(Rendered images with source text)
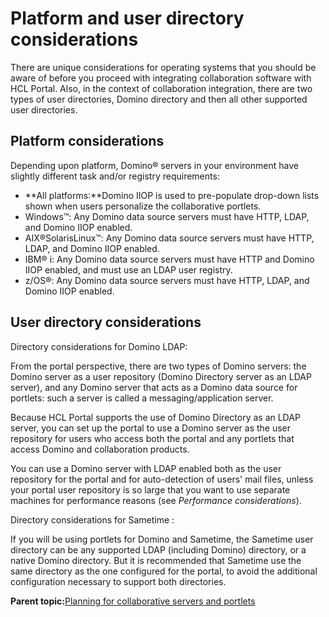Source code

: # Platform and user directory considerations

There are unique considerations for operating systems that you should be aware of before you proceed with integrating collaboration software with HCL Portal. Also, in the context of collaboration integration, there are two types of user directories, Domino directory and then all other supported user directories.

## Platform considerations

Depending upon platform, Domino® servers in your environment have slightly different task and/or registry requirements:

-   **All platforms:**Domino IIOP is used to pre-populate drop-down lists shown when users personalize the collaborative portlets.
-   Windows™: Any Domino data source servers must have HTTP, LDAP, and Domino IIOP enabled.
-   AIX®SolarisLinux™: Any Domino data source servers must have HTTP, LDAP, and Domino IIOP enabled.
-   IBM® i: Any Domino data source servers must have HTTP and Domino IIOP enabled, and must use an LDAP user registry.
-   z/OS®: Any Domino data source servers must have HTTP, LDAP, and Domino IIOP enabled.

## User directory considerations

Directory considerations for Domino LDAP:

From the portal perspective, there are two types of Domino servers: the Domino server as a user repository \(Domino Directory server as an LDAP server\), and any Domino server that acts as a Domino data source for portlets: such a server is called a messaging/application server.

Because HCL Portal supports the use of Domino Directory as an LDAP server, you can set up the portal to use a Domino server as the user repository for users who access both the portal and any portlets that access Domino and collaboration products.

You can use a Domino server with LDAP enabled both as the user repository for the portal and for auto-detection of users' mail files, unless your portal user repository is so large that you want to use separate machines for performance reasons \(see *Performance considerations*\).

Directory considerations for Sametime :

If you will be using portlets for Domino and Sametime, the Sametime user directory can be any supported LDAP \(including Domino\) directory, or a native Domino directory. But it is recommended that Sametime use the same directory as the one configured for the portal, to avoid the additional configuration necessary to support both directories.

**Parent topic:**[Planning for collaborative servers and portlets](../collab/i_domi_c_servers_plan.md)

### Exercise goal
Where a record holds a picture, leave the picture out and restate the rest word for word.

### Task answer
Source code

: # Platform and user directory considerations

There are unique considerations for operating systems that you should be aware of before you proceed with integrating collaboration software with HCL Portal. Also, in the context of collaboration integration, there are two types of user directories, Domino directory and then all other supported user directories.

## Platform considerations

Depending upon platform, Domino® servers in your environment have slightly different task and/or registry requirements:

-   **All platforms:**Domino IIOP is used to pre-populate drop-down lists shown when users personalize the collaborative portlets.
-   Windows™: Any Domino data source servers must have HTTP, LDAP, and Domino IIOP enabled.
-   AIX®SolarisLinux™: Any Domino data source servers must have HTTP, LDAP, and Domino IIOP enabled.
-   IBM® i: Any Domino data source servers must have HTTP and Domino IIOP enabled, and must use an LDAP user registry.
-   z/OS®: Any Domino data source servers must have HTTP, LDAP, and Domino IIOP enabled.

## User directory considerations

Directory considerations for Domino LDAP:

From the portal perspective, there are two types of Domino servers: the Domino server as a user repository \(Domino Directory server as an LDAP server\), and any Domino server that acts as a Domino data source for portlets: such a server is called a messaging/application server.

Because HCL Portal supports the use of Domino Directory as an LDAP server, you can set up the portal to use a Domino server as the user repository for users who access both the portal and any portlets that access Domino and collaboration products.

You can use a Domino server with LDAP enabled both as the user repository for the portal and for auto-detection of users' mail files, unless your portal user repository is so large that you want to use separate machines for performance reasons \(see *Performance considerations*\).

Directory considerations for Sametime :

If you will be using portlets for Domino and Sametime, the Sametime user directory can be any supported LDAP \(including Domino\) directory, or a native Domino directory. But it is recommended that Sametime use the same directory as the one configured for the portal, to avoid the additional configuration necessary to support both directories.

**Parent topic:**[Planning for collaborative servers and portlets](../collab/i_domi_c_servers_plan.md)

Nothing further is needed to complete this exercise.